July 15, 2010

Soyinka's Birthday


I was invited to a performance on Lagos Island tonight in honor of Nigerian playwright and Nobel laureate Wole Soyinka on his 76th birthday. Truthfully I had no idea what the evening would involve until I arrived. The festivities began with a red carpet of Nigerian stars—76 of them—each appearing in character to recite a line from one of Soyinka’s plays. It was quite a grand affair; Nigeria knows how to pull out the stops when it wants to. A gigantic crane with a spotlight followed the actors; a booming emcee introduced each celeb while another instructed us all to applaud at the right times; and schoolchildren in uniform were even carefully placed along the red carpet route to convey, oh, whatever children convey: education, the future, wide-eyed wonder.

The play itself, I discovered, was actually presented by an American collegiate troupe touring Nigeria on a cultural exchange.
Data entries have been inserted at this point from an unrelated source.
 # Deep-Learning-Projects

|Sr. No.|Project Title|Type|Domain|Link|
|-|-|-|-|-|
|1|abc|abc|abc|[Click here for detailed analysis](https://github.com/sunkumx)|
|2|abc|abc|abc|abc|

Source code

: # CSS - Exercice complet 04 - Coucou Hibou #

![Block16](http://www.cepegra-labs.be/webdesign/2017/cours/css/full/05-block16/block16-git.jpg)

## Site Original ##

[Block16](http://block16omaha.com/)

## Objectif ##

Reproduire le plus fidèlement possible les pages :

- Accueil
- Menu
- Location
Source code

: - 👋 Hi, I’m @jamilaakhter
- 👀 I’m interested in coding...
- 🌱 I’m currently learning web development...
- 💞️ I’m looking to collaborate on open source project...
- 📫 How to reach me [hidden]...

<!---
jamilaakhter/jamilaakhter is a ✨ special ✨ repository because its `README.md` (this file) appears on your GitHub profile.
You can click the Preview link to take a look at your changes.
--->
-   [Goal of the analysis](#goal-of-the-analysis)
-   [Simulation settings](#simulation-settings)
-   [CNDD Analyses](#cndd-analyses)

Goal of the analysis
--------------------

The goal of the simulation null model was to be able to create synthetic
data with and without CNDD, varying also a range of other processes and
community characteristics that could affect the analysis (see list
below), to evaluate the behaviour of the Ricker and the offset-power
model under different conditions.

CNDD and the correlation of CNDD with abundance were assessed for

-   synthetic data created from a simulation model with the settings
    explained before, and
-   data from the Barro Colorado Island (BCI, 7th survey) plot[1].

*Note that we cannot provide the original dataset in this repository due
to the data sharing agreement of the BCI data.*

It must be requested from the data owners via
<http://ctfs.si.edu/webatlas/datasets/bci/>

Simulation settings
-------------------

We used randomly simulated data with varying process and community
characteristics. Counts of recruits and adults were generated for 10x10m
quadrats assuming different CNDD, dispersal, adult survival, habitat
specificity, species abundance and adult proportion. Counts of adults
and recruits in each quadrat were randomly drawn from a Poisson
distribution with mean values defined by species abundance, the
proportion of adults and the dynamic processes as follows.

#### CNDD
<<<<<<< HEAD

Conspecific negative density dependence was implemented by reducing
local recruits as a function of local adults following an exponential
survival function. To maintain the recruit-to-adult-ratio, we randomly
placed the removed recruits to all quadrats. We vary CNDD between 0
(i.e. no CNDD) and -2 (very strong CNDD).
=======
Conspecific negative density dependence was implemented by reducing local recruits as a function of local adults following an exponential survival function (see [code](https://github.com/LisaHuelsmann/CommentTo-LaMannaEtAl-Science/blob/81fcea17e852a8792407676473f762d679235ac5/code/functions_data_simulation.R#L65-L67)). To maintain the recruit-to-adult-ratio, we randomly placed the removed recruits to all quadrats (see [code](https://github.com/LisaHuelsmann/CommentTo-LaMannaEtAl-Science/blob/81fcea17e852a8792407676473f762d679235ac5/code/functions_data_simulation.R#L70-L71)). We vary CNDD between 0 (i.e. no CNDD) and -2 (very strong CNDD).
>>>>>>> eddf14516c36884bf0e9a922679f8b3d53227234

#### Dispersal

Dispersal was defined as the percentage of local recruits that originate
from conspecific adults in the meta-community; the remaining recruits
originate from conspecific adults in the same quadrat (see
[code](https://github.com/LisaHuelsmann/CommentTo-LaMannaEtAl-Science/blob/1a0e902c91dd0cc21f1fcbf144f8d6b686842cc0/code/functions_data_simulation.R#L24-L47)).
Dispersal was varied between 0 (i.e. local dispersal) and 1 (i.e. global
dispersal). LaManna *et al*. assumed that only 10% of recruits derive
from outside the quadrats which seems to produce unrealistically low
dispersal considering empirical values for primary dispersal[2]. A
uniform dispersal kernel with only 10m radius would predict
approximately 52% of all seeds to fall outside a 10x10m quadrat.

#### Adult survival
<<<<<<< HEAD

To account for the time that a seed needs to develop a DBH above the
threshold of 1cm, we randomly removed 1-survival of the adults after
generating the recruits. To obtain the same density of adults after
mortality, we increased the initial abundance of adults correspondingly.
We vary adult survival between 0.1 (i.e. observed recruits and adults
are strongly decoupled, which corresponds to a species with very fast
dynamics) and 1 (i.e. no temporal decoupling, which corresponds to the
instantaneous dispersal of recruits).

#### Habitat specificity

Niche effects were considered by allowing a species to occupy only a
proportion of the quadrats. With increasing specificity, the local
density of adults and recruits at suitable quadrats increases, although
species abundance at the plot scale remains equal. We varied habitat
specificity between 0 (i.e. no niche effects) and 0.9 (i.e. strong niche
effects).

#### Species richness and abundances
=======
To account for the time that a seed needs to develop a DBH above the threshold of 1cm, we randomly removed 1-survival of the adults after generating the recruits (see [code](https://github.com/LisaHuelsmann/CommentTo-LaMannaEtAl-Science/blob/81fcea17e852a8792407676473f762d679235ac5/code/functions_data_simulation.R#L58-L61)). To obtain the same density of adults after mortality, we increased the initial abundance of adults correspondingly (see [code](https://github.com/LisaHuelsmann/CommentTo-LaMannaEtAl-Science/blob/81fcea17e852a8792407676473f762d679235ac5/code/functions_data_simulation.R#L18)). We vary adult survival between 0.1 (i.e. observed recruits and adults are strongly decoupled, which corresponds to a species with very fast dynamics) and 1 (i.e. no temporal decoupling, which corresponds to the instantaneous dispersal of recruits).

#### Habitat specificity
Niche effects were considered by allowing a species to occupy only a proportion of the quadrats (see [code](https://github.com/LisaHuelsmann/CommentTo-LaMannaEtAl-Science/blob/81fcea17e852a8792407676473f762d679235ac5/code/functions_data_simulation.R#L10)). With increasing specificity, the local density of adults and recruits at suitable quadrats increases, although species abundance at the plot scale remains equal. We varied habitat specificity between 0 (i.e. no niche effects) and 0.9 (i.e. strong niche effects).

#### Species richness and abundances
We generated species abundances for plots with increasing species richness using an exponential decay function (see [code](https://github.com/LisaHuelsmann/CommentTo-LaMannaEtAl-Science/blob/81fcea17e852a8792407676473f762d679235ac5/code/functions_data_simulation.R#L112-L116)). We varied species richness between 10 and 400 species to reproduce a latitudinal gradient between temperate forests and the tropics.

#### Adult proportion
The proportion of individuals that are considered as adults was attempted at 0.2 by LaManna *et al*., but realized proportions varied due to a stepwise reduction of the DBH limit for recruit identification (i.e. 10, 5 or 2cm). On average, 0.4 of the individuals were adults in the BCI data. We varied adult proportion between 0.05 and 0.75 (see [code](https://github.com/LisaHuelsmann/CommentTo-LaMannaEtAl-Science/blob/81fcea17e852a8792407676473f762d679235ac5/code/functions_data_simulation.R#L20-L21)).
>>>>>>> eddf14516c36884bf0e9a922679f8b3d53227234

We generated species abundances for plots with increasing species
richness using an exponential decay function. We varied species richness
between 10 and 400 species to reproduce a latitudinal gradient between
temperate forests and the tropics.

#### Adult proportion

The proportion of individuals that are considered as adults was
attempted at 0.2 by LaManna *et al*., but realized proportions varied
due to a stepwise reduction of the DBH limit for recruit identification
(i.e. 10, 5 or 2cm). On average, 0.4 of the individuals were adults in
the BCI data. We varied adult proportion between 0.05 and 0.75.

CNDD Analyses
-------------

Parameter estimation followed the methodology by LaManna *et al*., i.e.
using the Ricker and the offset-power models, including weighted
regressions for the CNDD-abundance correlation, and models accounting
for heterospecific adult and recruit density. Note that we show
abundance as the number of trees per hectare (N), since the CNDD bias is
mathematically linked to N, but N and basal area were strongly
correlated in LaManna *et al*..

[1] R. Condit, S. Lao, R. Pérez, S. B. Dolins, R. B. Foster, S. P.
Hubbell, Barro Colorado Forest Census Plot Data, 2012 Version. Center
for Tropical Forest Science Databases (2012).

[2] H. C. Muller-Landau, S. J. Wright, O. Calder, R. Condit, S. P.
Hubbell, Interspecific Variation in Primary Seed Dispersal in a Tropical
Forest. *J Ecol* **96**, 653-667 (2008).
To my disappointment, the play, about a heated encounter between an African Muslim immigrant in NYC and a virulently racist/xenophobic cop, didn’t have much to say except that there are racist/xenophobic cops. And we knew that already, didn’t we? There’s not much more need, in my opinion, to “expose” the crazy hate-filled people among us who would have been KKK members in another era. It’s the more subtle, bubbling-under-the-surface-just-out-of-sight racism in all of us that we need to shine a light on. I couldn’t help thinking that presenting to Africans this play that rails against card-carrying American bigots can be just as harmful as Hollywood flicks that dwell on Muslim terrorists.

I was caught off guard, and I’m sure the cast was too, when the Nigerian audience began to burst out laughing at the hatemonger’s antics. The cop pulled a gun on our Muslim protagonist, and the audience whooped and hollered; he went on to label him a terrorist, an inferior, backward savage, and the audience couldn’t contain themselves. It was as if they were watching a farce. As the play went on, I decided that the audience may be on to something; after all, extreme racist hate is so senseless and illogical that at some point it reaches the level of the absurd. As this cop exposed his blind thinking more and more, the audience had little choice but to laugh at the fool.